With lot of talk on oil reforms doing the round in India Fereidun Fesharaki, Chairman, FACTS Global Energy said it would be best if Indian government focuses on giving more incentives to domestic oil companies because the conditions at present are not ripe for international investors to invest in India.
On the new exploration licensing policy (NELP) front, he said the demand is very anemic and companies outside India don't seem interested in it. The government needs to create conditions that would excite international companies. Even within India it would only be ONGC that would be interested, he added.
The oil ministry is hoping to attract investments under NELP X via tax holidays. In a draft CCEA note floated in late December, the oil ministry has called for a 10-year tax holiday for ultra deepwater water blocks, and a 7-year tax holiday for all other kinds of blocks be it on land, shall water etc.
Below is the verbatim transcript of his interview on CNBC-TV18
Q: There has been a lot of talk about oil reforms in India, how much possibility do you possibly even attach to these oil reforms and how much could they even help boost investor sentiment if that is the case?
A: The current government petroleum minister, petroleum secretary probably have done more work on the reform side than anybody else in the past 20-30 years. So a lot of reform has taken place. However, there are key issues which still need to be tackled.
One is how do you encourage Indian companies to produce more oil? Do you move to a revenue sharing programme because today in the press there was one of the proposal of the Rangarajan committee? Or do we keep the existing production sharing contracts? My belief is that the existing contracts is superior to what is proposed. So, unless that change something, which works to something, which may not work.
The other one is do we increase the prices of oil paid to the domestic companies from USD 41/bbl to USD 65/bbl to give more incentives? I believe we should, this government can still do it before its term runs out and they are some very positive moves which can be taken in the next three months.
Q: The notification regarding the gas pricing recommendation somewhere around USD 8.5-9/bbl has already come through, how do you read the developments over there?
A: Oil prices in India are not that far away from the international market. Domestic price subsidies have been reduced significantly. So there was a time for a move on the gas side. Today, India imports gas at USD 13 mmbtu, so USD 4 mmbut doesn’t make sense.
Q: What I wanted to concentrate on was that your interaction with investors. How concerned do you think they are now about the government’s interference within the oil space?

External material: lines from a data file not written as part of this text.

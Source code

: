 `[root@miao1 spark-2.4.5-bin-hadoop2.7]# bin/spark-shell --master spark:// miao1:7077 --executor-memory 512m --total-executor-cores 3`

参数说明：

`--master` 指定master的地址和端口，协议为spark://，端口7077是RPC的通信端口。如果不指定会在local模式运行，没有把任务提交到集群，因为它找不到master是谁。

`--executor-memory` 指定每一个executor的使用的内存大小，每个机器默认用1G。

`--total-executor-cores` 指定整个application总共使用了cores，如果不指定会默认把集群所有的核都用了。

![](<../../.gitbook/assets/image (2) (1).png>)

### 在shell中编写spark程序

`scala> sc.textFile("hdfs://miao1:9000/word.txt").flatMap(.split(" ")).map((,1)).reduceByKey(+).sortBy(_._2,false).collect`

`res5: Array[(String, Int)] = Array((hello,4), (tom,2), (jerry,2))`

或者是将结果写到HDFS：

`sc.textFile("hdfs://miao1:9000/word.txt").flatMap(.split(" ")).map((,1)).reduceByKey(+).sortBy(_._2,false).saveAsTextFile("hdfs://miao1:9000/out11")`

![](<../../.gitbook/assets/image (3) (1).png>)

A: There are two category of investors - international investors and domestic investors. The conditions are barely ripe for the domestic investors to invest. Certainly the conditions are not ripe for international investors. I don’t see a flood of companies rushing to India, although I think India still has a lot of oil to be produced and developed. The prospectivity is not that great but the conditions are also not so great. I don’t see a big rush.
I think the best India can do is to try to give enough incentive for the domestic companies to invest and that requires raising up prices, which Oil and Natural Gas Corporation (ONGC) gets for domestic production.
Q: What is your take on new exploration licensing policy (NELP) and do you see a lot of demand for it once it kicks off?
A: I think that the demand for NELP is going to be very anemic. I don’t see many people outside of the Indian companies interested and even inside of India, it is going to be mostly one company that is ONGC.
So it is of some value but the condition is to try to create excitement for international companies, which has not been created as yet.